§ **Record extracts**
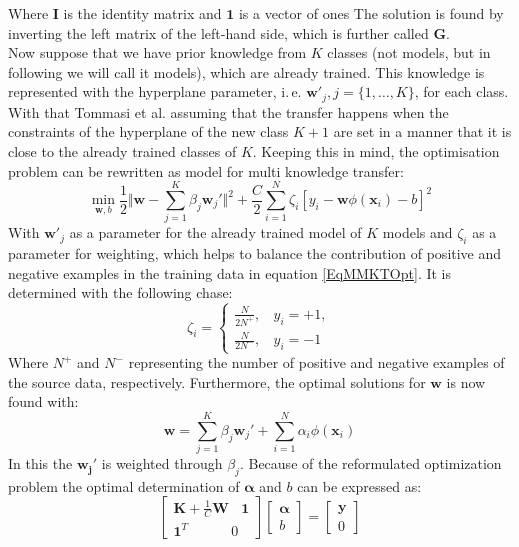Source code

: Where $\mathbf{I}$ is the identity matrix and $\mathbf{1}$ is a vector of ones
The solution is found by inverting the left matrix of the left-hand side, which is further called $\mathbf{G}$.\cite{Tommasi.}\\
Now suppose that we have prior knowledge from $K$ classes (not models, but in following we will call it models), which are already trained.
This knowledge is represented with the hyperplane parameter, i.\,e. $\mathbf{w}'_j, j = \{1,\dots,K\}$, for each class.\cite{Tommasi.}\\
With that Tommasi et al. assuming that the transfer happens when the constraints of the hyperplane of the new class $K+1$ are set in a manner that it is close to the already trained classes of $K$.
Keeping this in mind, the optimisation problem can be rewritten as model for multi knowledge transfer:\cite{Tommasi.}
\begin{equation}\label{EqMMKTOpt}
		\min_{\mathbf{w},b} \frac{1}{2}\Vert\mathbf{w}-\sum_{j=1}^{K}\beta_j\mathbf{w}_j'\Vert^2 + \frac{C}{2}\sum_{i=1}^{N}\zeta_i[y_i-\mathbf{w}\phi(\mathbf{x}_i)-b]^2
\end{equation}
With $\mathbf{w}'_j$ as a parameter for the already trained model of $K$ models and $\zeta_i$ as a parameter for weighting, which helps to balance the contribution of positive and negative examples in the training data in equation \eqref{EqMMKTOpt}.
It is determined with the following chase:\cite{Tommasi.}
\begin{equation}\label{EqMMKTZeta}
	\zeta_i = \begin{cases}
			\frac{N}{2N^+}, \>\>\>\> y_i = +1,\\
			\frac{N}{2N^-}, \>\>\>\> y_i = -1
	\end{cases}
\end{equation} 
Where $N^+$ and $N^-$ representing the number of positive and negative examples of the source data, respectively.
Furthermore, the optimal solutions for $\mathbf{w}$ is now found with:\cite{Tommasi.}
\begin{equation}
	\mathbf{w} = \sum_{j=1}^{K}\beta_j\mathbf{w}_j'+\sum_{i=1}^{N}\alpha_i\phi(\mathbf{x}_i)
\end{equation}
In this the $\mathbf{w_j}'$ is weighted through $\beta_j$.
Because of the reformulated optimization problem the optimal determination of $\boldsymbol{\alpha}$ and $b$ can be expressed as:\cite{Tommasi.}
\begin{equation}\label{EqMMKTParaEst}
\begin{bmatrix}
\mathbf{K}+\frac{1}{C}\mathbf{W} \>\>\>\> \mathbf{1}\\
\mathbf{1}^T \>\>\>\>\>\>\>\>\>\>\>\>\>\> 0
\end{bmatrix}
\begin{bmatrix}
\boldsymbol{\alpha}\\
b
\end{bmatrix}
= 
\begin{bmatrix}
\mathbf{y} \\
0
\end{bmatrix}
\end{equation}
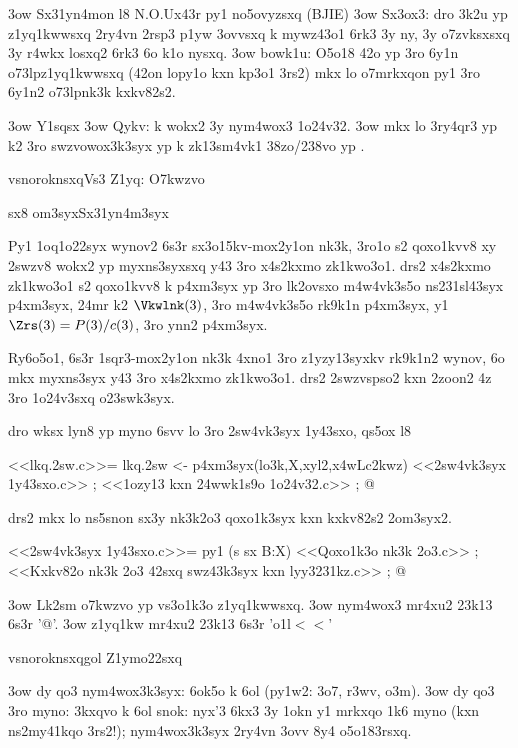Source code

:   \s3ow Sx31yn4mon l8 N.O.Ux43r py1 no5ovyzsxq \doh (BJIE)
  \s3ow Sx3ox3: dro 3k2u yp z1yq1kwwsxq 2ry4vn 2rsp3 p1yw 3ovvsxq k
    mywz43o1 6rk3 3y ny, 3y o7zvksxsxq 3y r4wkx losxq2 6rk3 6o k1o
    nysxq.
  \s3ow bowk1u: O5o18 42o yp 3ro 6y1n \3o73lp{z1yq1kwwsxq} (42on
    lopy1o kxn kp3o1 3rs2) mkx lo o7mrkxqon py1 3ro 6y1n2 \3o73lp{nk3k
      kxkv82s2}.

\s3ow Y1sqsx
\s3ow Qykv: k wokx2 3y nym4wox3 1o24v32.
\s3ow  mkx lo 3ry4qr3 yp k2 3ro swzvowox3k3syx yp
  k zk13sm4vk1 38zo/238vo yp .

  \2vsnoroknsxq{Vs3 Z1yq: O7kwzvo}
{\3sx8
\2om3syx{Sx31yn4m3syx}

Py1 1oq1o22syx wynov2 6s3r sx3o15kv-mox2y1on nk3k, 3ro1o s2 qoxo1kvv8 xy 2swzv8 wokx2 yp
myxns3syxsxq y43 3ro x4s2kxmo zk1kwo3o1.  drs2 x4s2kxmo zk1kwo3o1 s2 qoxo1kvv8 k p4xm3syx yp 3ro
lk2ovsxo m4w4vk3s5o ns231sl43syx p4xm3syx, 24mr k2 $\Vkwlnk(3)$, 3ro m4w4vk3s5o rk9k1n p4xm3syx, y1
$\Zrs(3) = P(3)/c(3)$, 3ro ynn2 p4xm3syx. 

Ry6o5o1, 6s3r 1sqr3-mox2y1on nk3k 4xno1 3ro z1yzy13syxkv rk9k1n2 wynov, 6o mkx myxns3syx y43 3ro
x4s2kxmo zk1kwo3o1.  drs2 2swzvspso2 kxn 2zoon2 4z 3ro 1o24v3sxq o23swk3syx. 

dro wksx lyn8 yp myno 6svv lo 3ro 2sw4vk3syx 1y43sxo, qs5ox l8 

<<lkq.2sw.c>>=
  lkq.2sw <- p4xm3syx(lo3k,X,xyl2,x4wLc2kwz)  {
    <<2sw4vk3syx 1y43sxo.c>> ;
    <<1ozy13 kxn 24wwk1s9o 1o24v32.c>> ;
  }
@ %

drs2 mkx lo ns5snon sx3y nk3k2o3 qoxo1k3syx kxn kxkv82s2 2om3syx2.

<<2sw4vk3syx 1y43sxo.c>>=
  py1 (s sx B:X)  {
    <<Qoxo1k3o nk3k 2o3.c>> ;
    <<Kxkv82o nk3k 2o3 42sxq swz43k3syx kxn lyy3231kz.c>> ;
  }
@ %
}

\s3ow Lk2sm o7kwzvo yp vs3o1k3o z1yq1kwwsxq.
\s3ow nym4wox3 mr4xu2 23k13 6s3r '@'.
\s3ow z1yq1kw mr4xu2 23k13 6s3r '\5o1l$<<$'

  \2vsnoroknsxq{gol Z1ymo22sxq}

  \s3ow dy qo3 nym4wox3k3syx: 6ok5o k 6ol  (py1w2: 3o7, r3wv, o3m).
  \s3ow dy qo3 3ro myno: 3kxqvo k 6ol
  snok: nyx'3 6kx3 3y 1okn y1 mrkxqo 1k6 myno (kxn ns2my41kqo 3rs2!);
  nym4wox3k3syx 2ry4vn 3ovv 8y4 o5o183rsxq.

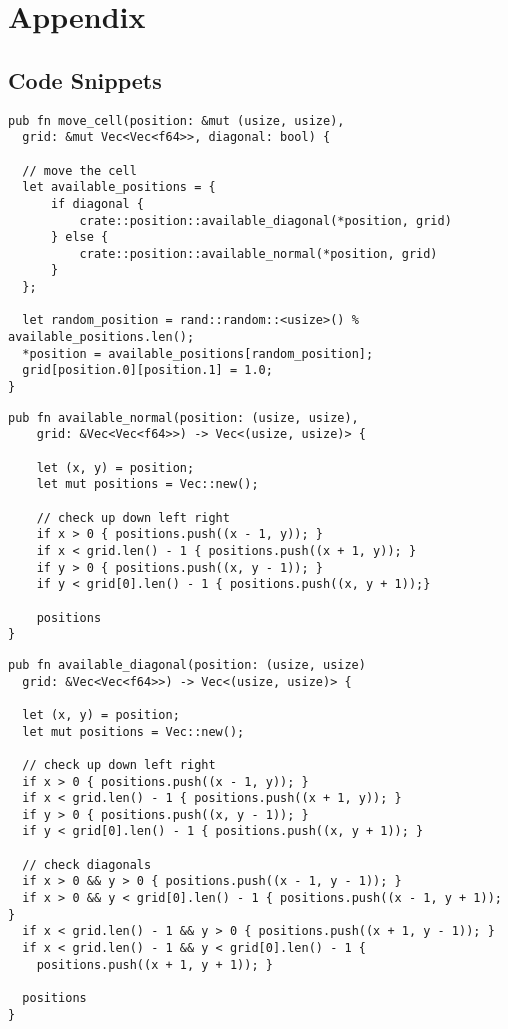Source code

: \chapter{Appendix}

\section{Code Snippets} \label{sec:code}

\begin{lstlisting}[caption=Move Cell (Rust), label={lst:moveCell},captionpos=b]
pub fn move_cell(position: &mut (usize, usize), 
  grid: &mut Vec<Vec<f64>>, diagonal: bool) {

  // move the cell
  let available_positions = {
      if diagonal {
          crate::position::available_diagonal(*position, grid)
      } else {
          crate::position::available_normal(*position, grid)
      }
  };

  let random_position = rand::random::<usize>() % available_positions.len();
  *position = available_positions[random_position];
  grid[position.0][position.1] = 1.0;
}
\end{lstlisting}

\begin{lstlisting}[caption=Available Normal (Rust), label={lst:availableNormal},captionpos=b]
  pub fn available_normal(position: (usize, usize),
    grid: &Vec<Vec<f64>>) -> Vec<(usize, usize)> {

    let (x, y) = position;
    let mut positions = Vec::new();

    // check up down left right
    if x > 0 { positions.push((x - 1, y)); }
    if x < grid.len() - 1 { positions.push((x + 1, y)); }
    if y > 0 { positions.push((x, y - 1)); }
    if y < grid[0].len() - 1 { positions.push((x, y + 1));}

    positions
}
\end{lstlisting}

\clearpage

\begin{lstlisting}[caption=Available Diagonal (Rust), label={lst:availableDiagonal},captionpos=b]
pub fn available_diagonal(position: (usize, usize)
  grid: &Vec<Vec<f64>>) -> Vec<(usize, usize)> {

  let (x, y) = position;
  let mut positions = Vec::new();

  // check up down left right
  if x > 0 { positions.push((x - 1, y)); }
  if x < grid.len() - 1 { positions.push((x + 1, y)); }
  if y > 0 { positions.push((x, y - 1)); }
  if y < grid[0].len() - 1 { positions.push((x, y + 1)); }

  // check diagonals
  if x > 0 && y > 0 { positions.push((x - 1, y - 1)); }
  if x > 0 && y < grid[0].len() - 1 { positions.push((x - 1, y + 1)); }
  if x < grid.len() - 1 && y > 0 { positions.push((x + 1, y - 1)); }
  if x < grid.len() - 1 && y < grid[0].len() - 1 { 
    positions.push((x + 1, y + 1)); }

  positions
}
\end{lstlisting}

§ **Task statement**
Print the lines of the material, exactly and only, from the line that contains "if x < grid.len() - 1 && y >" down to and including the final line.

§ **Your solution**
  if x < grid.len() - 1 && y > 0 { positions.push((x + 1, y - 1)); }
  if x < grid.len() - 1 && y < grid[0].len() - 1 { 
    positions.push((x + 1, y + 1)); }

  positions
}
\end{lstlisting}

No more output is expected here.